→ **Work to be completed**
Could you please reproduce every record below exactly, leaving out the pictures?

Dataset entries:
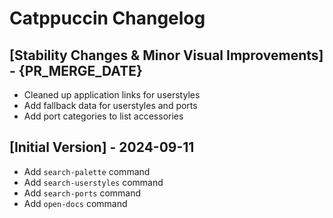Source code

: # Catppuccin Changelog

## [Stability Changes & Minor Visual Improvements] - {PR_MERGE_DATE}

- Cleaned up application links for userstyles
- Add fallback data for userstyles and ports
- Add port categories to list accessories

## [Initial Version] - 2024-09-11

- Add `search-palette` command
- Add `search-userstyles` command
- Add `search-ports` command
- Add `open-docs` command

→ **Response to the task**
Source code

: # Catppuccin Changelog

## [Stability Changes & Minor Visual Improvements] - {PR_MERGE_DATE}

- Cleaned up application links for userstyles
- Add fallback data for userstyles and ports
- Add port categories to list accessories

## [Initial Version] - 2024-09-11

- Add `search-palette` command
- Add `search-userstyles` command
- Add `search-ports` command
- Add `open-docs` command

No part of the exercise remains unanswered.